GM will notify Silverado and Sierra owners by mail no later than August 16.
A new GM recall campaign began this week, covering 410,019 Chevy Silverado and GMC Sierra 1500 and HD trucks for potentially faulty roof-rail airbag inflators. According to a report filed with the National Highway Traffic Safety Administration (NHTSA), “General Motors has decided that a defect which relates to motor vehicle safety exists in certain 2015 – 2016 model year Chevrolet Silverado and GMC Sierra vehicles. In these vehicles, the roof-rail airbag (“RRAB”) inflators, which are located on the left- and right-side roof rails above the headliner, may contain a manufacturing defect that may result in inflator end cap separation or inflator sidewall split.”
If that happens, the automaker goes on, compressed gas could escape from the inflator. From there, it’s propelled into the vehicle — potentially along with some debris — that could injure the trucks’ occupants. GM narrowed the cause to corrosion within the inflator vessel during the manufacturing process. Thermal cycling in high-temperature regions can exacerbate the issue.
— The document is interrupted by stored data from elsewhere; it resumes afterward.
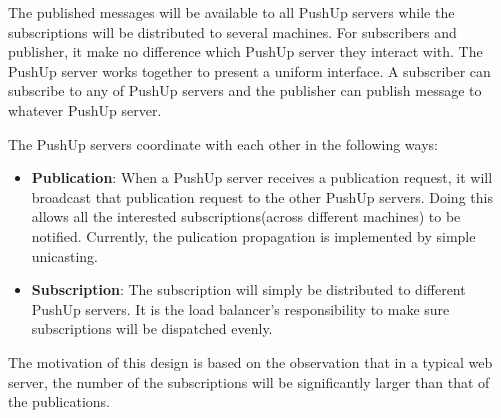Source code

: The published messages will be available to all PushUp servers while the
subscriptions will be distributed to several machines. For 
subscribers and publisher, it make no difference which PushUp server they interact 
with.  The PushUp server works together to present
a uniform interface. A subscriber can subscribe to any of PushUp 
servers and the publisher can publish message to whatever PushUp server. 

The PushUp servers coordinate with each other in the following ways:

\begin{itemize}
    \item {\bf Publication}: When a PushUp server receives a publication request, it
          will broadcast that publication request to the other PushUp servers. Doing
          this allows all the interested subscriptions(across different machines) to 
          be notified. Currently, the pulication propagation is implemented by 
          simple unicasting.
    \item {\bf Subscription}: The subscription will simply be distributed to different
          PushUp servers. It is the load balancer's responsibility to make sure 
          subscriptions will be dispatched evenly.
\end{itemize}

The motivation of this design is based on the observation that in a typical web server,
the number of the subscriptions will be significantly larger than that of the publications.

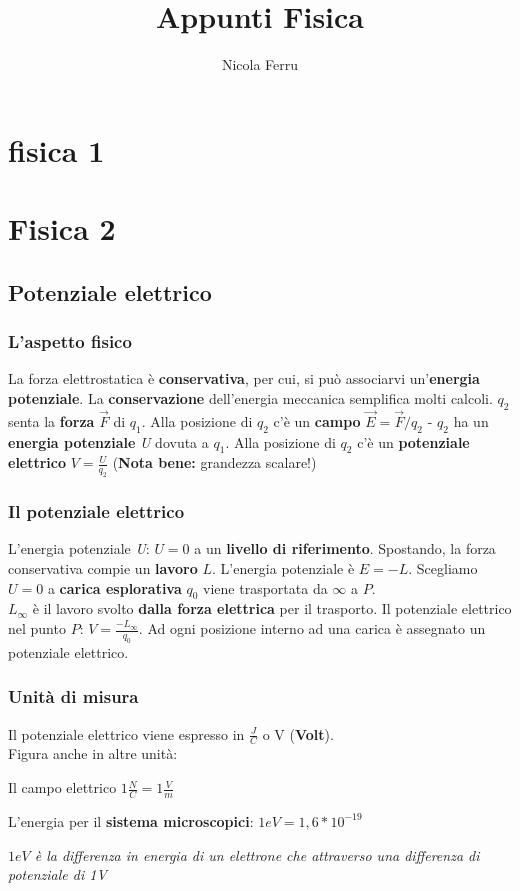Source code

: \documentclass{book}
\title{Appunti Fisica}
\author{Nicola Ferru}
\date{}
\begin{document}
\maketitle
\tableofcontents
\listoftables
\listoffigures


\part{fisica 1}



\part {Fisica 2}




\chapter{Potenziale elettrico}
\section{L'aspetto fisico}
La forza elettrostatica è \textbf{conservativa}, per cui, si può associarvi un'\textbf{energia potenziale}. La \textbf{conservazione} dell'energia meccanica semplifica molti calcoli. $q_2$ senta la \textbf{forza} $\vec{F}$ di $q_1$. Alla posizione di $q_2$ c'è un \textbf{campo} $\vec{E}=\vec{F}/q_2$ - $q_2$ ha un \textbf{energia potenziale} \textit{U} dovuta a $q_1$. Alla posizione di $q_2$ c'è un \textbf{potenziale elettrico} $V=\frac{U}{q_2}$ (\textbf{Nota bene:} grandezza scalare!)
\section{Il potenziale elettrico}
L'energia potenziale \textit{U}: $U=0$ a un \textbf{livello di riferimento}. Spostando, la forza conservativa compie un \textbf{lavoro} $L$. L'energia potenziale è $E=-L$. Scegliamo $U=0$ a \textbf{carica esplorativa} $q_0$ viene trasportata da $\infty$ a $P$.\\
$L_\infty$ è il lavoro svolto \textbf{dalla forza elettrica} per il trasporto. Il potenziale elettrico nel punto $P$: $V=\frac{-L_\infty}{q_0}$. Ad ogni posizione interno ad una carica è assegnato un potenziale elettrico.
\section{Unità di misura}
Il potenziale elettrico viene espresso in $\frac{J}{C}$ o V (\textbf{Volt}).\\
Figura anche in altre unità:
\begin{center}
  Il campo elettrico $1\frac{N}{C}=1\frac{V}{m}$
\end{center}
L'energia per il \textbf{sistema microscopici}: $1eV=1,6*10^{-19}$
\begin{center}
  \textit{\color{blue} $1eV$ è la differenza in energia di un elettrone che attraverso una differenza di potenziale di 1V}
\end{center}
\end{document}
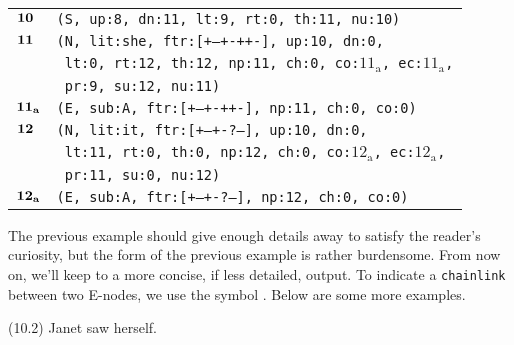 \documentclass{article}
\begin{document}
\begin{minipage}{\textwidth}
{\begin{tabular}{|r|l|}
    ${\textbf{\textrm{10}}_{\phantom{z}}}$ & \texttt{\texttt{(S,~up:8,~dn:11,~lt:9,~rt:0,~th:11,~nu:10)}} \\
    ${\textbf{\textrm{11}}_{\phantom{z}}}$ & \texttt{\texttt{(N,~lit:she,~ftr:[+--+-++-],~up:10,~dn:0,}} \\
    & \texttt{\texttt{~lt:0,~rt:12,~th:12,~np:11,~ch:0,~co:${\textrm{11}_{\textrm{a}}}$,~ec:${\textrm{11}_{\textrm{a}}}$,}} \\
    & \texttt{\texttt{~pr:9,~su:12,~nu:11)}} \\
    ${\textbf{\textrm{11}}_{\textbf{\textrm{a}}}}$ & \texttt{\texttt{(E,~sub:A,~ftr:[+--+-++-],~np:11,~ch:0,~co:0)}} \\
    ${\textbf{\textrm{12}}_{\phantom{z}}}$ & \texttt{\texttt{(N,~lit:it,~ftr:[+--+-?--],~up:10,~dn:0,}} \\
    & \texttt{\texttt{~lt:11,~rt:0,~th:0,~np:12,~ch:0,~co:${\textrm{12}_{\textrm{a}}}$,~ec:${\textrm{12}_{\textrm{a}}}$,}} \\
    & \texttt{\texttt{~pr:11,~su:0,~nu:12)}} \\
    ${\textbf{\textrm{12}}_{\textbf{\textrm{a}}}}$ & \texttt{\texttt{(E,~sub:A,~ftr:[+--+-?--],~np:12,~ch:0,~co:0)}} \\
    \hline
  \end{tabular}
  }
\end{minipage}
\bigbreak


\bigbreak
\begin{minipage}{\textwidth}
The previous example should give enough details away to satisfy
the reader's curiosity, but the form of the previous example is
rather burdensome. From now on, we'll keep to a more concise, if
less detailed, output. To indicate a \texttt{chainlink} between
two E-nodes, we use the symbol \texttt{}.
\bigbreak
Below are some more examples.
\end{minipage}
\bigbreak

\bigbreak
\begin{minipage}{\textwidth}
\begin{enumerate*}
\item[(10.2)] Janet saw herself.
\end{enumerate*}
\bigbreak
\centering
{}
\end{minipage}
\bigbreak
\end{document}
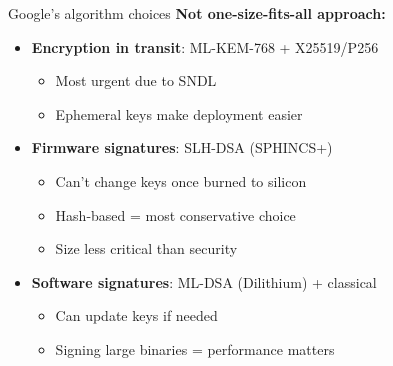 \documentclass[aspectratio=169, lualatex, handout]{beamer}
\begin{document}
\begin{frame}{Google's algorithm choices}
	\textbf{Not one-size-fits-all approach:}
	\begin{itemize}
		\item \textbf{Encryption in transit}: ML-KEM-768 + X25519/P256
		      \begin{itemize}
			      \item Most urgent due to SNDL
			      \item Ephemeral keys make deployment easier
		      \end{itemize}
		\item \textbf{Firmware signatures}: SLH-DSA (SPHINCS+)
		      \begin{itemize}
			      \item Can't change keys once burned to silicon
			      \item Hash-based = most conservative choice
			      \item Size less critical than security
		      \end{itemize}
		\item \textbf{Software signatures}: ML-DSA (Dilithium) + classical
		      \begin{itemize}
			      \item Can update keys if needed
			      \item Signing large binaries = performance matters
		      \end{itemize}
	\end{itemize}
\end{frame}
\end{document}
At the time these trucks were built, the airbag supplier was Joyson Safety Systems (formerly known as Key Safety Systems), the entity that acquired the now-defunct Takata Corporation.
GM recall: Affected trucks by the numbers
According to the report, the affected models in this GM recall include:
- 2015 – 2016 Chevy Silverado 1500 built between March 28, 2015 and July 10, 2016 (222,890 trucks)
- 2015 – 2016 Chevy Silverado 2500/3500 built between March 30, 2015 and July 5, 2016 (63,545 trucks)
- 2015 – 2016 GMC Sierra 1500 built between March 28, 2015 and January 1, 2016 (95,284 trucks)
- 2015 – 2016 GMC Sierra 2500/3500 built between March 30, 2015 and May 12, 2016 (28,300 trucks)
GM notified dealers on July 1. Once the automaker completes informing owners of the recall, it will have dealers replace both the left- and right-side roof-rail airbag modules free of charge. A company spokesperson said no accidents or injuries were caused by faulty roof-rail inflators.